Try it
Give only the number of lines in the records below that contain the word "echo".

(Records excerpted from a collection)
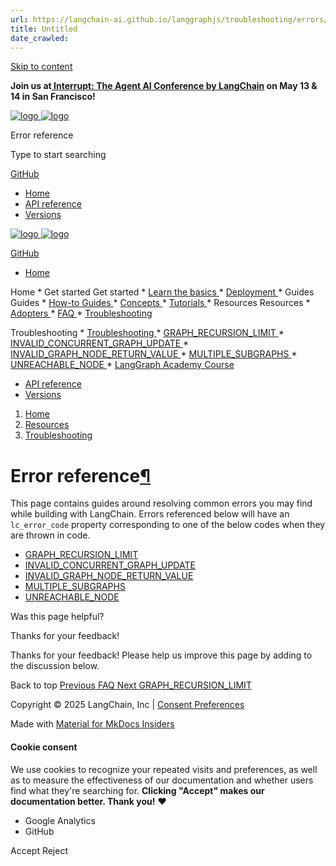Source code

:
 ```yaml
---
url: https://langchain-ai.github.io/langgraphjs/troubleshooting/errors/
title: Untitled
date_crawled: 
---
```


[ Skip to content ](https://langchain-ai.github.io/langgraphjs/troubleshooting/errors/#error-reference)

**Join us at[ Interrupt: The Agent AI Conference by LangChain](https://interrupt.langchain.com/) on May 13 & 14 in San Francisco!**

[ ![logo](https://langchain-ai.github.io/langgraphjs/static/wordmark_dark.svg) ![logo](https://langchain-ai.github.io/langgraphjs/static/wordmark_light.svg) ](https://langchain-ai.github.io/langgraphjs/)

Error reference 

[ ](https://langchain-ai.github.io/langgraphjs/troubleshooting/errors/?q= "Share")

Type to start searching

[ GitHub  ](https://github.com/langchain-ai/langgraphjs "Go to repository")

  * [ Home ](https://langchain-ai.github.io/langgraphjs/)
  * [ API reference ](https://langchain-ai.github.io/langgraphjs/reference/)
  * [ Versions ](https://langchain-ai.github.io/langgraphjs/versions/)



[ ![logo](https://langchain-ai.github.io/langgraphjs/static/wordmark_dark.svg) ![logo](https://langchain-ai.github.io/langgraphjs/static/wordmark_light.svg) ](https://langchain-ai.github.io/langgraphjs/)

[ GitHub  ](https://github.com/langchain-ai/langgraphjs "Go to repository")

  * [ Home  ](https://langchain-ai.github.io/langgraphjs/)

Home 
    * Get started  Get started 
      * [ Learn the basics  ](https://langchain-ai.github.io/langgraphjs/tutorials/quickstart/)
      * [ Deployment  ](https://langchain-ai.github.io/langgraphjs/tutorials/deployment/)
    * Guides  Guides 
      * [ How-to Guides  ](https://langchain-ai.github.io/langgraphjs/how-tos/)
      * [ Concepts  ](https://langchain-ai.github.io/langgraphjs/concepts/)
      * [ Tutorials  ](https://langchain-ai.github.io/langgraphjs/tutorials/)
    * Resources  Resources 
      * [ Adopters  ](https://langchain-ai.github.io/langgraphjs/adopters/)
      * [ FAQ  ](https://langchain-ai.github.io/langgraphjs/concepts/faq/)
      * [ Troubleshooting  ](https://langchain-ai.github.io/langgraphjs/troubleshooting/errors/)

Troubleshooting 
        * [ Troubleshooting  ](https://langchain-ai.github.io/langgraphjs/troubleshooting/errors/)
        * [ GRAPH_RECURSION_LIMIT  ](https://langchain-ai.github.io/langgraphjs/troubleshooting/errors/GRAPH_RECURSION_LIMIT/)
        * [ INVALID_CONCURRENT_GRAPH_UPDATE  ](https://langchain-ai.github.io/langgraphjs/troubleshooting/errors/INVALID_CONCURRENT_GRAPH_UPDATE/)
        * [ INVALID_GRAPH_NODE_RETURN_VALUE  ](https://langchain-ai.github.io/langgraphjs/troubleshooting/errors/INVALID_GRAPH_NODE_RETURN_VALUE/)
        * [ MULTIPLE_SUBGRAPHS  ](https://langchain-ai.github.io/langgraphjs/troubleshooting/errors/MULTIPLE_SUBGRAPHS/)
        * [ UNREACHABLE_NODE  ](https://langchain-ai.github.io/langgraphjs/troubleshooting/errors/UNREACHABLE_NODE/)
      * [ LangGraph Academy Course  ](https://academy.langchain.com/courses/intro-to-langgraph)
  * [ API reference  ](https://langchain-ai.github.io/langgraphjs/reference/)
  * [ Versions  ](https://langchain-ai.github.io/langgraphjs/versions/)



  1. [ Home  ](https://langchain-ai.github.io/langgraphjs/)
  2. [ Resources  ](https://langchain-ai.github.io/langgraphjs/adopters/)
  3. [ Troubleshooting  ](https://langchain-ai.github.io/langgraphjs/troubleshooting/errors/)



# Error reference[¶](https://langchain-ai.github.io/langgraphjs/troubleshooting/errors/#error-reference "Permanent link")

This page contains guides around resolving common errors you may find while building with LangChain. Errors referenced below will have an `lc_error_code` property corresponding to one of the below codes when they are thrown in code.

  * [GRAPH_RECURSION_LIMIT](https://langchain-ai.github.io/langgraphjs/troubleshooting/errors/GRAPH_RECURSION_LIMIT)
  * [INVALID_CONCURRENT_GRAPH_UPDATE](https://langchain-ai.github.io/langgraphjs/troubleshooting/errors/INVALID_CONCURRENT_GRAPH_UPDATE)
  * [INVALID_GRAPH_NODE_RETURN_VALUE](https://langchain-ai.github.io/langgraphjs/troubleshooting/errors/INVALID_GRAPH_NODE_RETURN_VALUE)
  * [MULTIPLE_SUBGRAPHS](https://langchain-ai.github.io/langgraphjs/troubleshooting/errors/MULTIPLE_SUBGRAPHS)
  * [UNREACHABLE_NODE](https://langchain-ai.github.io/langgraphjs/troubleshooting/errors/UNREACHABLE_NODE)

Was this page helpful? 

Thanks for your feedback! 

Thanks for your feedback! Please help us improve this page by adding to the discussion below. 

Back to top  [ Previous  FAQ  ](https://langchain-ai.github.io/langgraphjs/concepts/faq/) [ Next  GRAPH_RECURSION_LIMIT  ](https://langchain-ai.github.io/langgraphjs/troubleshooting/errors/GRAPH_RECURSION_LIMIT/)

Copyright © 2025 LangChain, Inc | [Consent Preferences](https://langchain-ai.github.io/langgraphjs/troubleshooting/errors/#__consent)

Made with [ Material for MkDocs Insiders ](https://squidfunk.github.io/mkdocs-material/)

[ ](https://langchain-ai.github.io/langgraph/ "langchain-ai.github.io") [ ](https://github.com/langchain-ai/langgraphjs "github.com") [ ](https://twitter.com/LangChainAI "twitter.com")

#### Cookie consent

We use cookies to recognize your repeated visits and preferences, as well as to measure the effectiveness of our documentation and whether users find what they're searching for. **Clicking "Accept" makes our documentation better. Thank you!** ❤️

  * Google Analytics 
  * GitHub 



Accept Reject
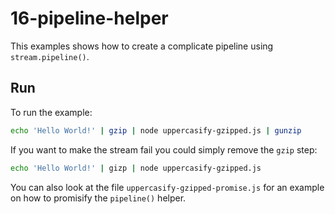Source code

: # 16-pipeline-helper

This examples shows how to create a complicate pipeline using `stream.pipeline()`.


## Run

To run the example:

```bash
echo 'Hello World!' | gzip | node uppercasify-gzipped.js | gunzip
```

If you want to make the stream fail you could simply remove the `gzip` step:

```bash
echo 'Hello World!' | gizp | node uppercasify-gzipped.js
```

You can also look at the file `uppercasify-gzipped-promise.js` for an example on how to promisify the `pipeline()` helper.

==

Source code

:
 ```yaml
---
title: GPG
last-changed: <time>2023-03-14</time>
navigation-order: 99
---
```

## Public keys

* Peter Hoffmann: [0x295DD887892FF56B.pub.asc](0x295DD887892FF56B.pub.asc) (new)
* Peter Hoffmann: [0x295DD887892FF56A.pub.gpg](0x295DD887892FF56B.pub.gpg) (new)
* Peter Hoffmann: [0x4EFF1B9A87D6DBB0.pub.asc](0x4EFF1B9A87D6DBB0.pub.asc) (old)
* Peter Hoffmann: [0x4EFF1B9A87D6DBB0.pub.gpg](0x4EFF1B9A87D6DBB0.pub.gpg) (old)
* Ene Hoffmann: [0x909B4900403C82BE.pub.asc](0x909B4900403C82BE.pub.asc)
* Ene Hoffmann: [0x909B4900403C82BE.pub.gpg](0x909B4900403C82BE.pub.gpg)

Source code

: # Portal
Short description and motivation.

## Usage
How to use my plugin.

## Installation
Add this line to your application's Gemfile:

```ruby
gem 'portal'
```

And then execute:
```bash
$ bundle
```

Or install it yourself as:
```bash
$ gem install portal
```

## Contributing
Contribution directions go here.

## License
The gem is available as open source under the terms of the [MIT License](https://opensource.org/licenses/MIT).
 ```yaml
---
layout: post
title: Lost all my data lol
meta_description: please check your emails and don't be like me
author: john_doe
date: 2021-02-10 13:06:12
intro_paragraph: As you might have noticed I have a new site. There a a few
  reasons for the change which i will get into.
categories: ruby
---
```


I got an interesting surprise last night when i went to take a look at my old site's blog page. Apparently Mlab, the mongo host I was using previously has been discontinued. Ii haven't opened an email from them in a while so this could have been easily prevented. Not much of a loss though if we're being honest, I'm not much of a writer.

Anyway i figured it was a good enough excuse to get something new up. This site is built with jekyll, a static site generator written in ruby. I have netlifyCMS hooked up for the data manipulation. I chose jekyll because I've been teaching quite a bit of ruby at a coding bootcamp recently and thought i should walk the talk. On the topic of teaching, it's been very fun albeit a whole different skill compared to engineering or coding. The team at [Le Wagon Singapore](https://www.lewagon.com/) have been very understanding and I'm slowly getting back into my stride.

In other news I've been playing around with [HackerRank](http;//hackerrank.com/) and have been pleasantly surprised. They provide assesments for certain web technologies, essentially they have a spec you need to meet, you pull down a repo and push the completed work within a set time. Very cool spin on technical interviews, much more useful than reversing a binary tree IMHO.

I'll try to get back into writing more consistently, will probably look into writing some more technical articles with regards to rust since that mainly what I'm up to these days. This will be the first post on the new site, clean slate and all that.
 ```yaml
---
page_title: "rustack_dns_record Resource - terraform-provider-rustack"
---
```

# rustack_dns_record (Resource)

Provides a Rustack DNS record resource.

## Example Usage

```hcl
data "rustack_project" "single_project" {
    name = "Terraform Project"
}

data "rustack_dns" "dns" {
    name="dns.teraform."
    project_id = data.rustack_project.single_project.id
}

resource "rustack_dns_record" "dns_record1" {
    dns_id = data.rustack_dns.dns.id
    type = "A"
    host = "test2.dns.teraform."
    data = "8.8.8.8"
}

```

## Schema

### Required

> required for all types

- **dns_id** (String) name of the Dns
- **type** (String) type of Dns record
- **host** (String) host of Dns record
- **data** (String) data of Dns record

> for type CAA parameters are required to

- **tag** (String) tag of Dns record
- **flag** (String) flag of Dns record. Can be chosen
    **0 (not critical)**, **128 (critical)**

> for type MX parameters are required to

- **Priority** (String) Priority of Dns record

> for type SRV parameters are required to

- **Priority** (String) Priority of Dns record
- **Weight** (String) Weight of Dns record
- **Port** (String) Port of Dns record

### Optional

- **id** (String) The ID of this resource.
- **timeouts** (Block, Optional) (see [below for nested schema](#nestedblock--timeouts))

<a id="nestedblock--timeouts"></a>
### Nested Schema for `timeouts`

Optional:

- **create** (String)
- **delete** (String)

Expected answer
2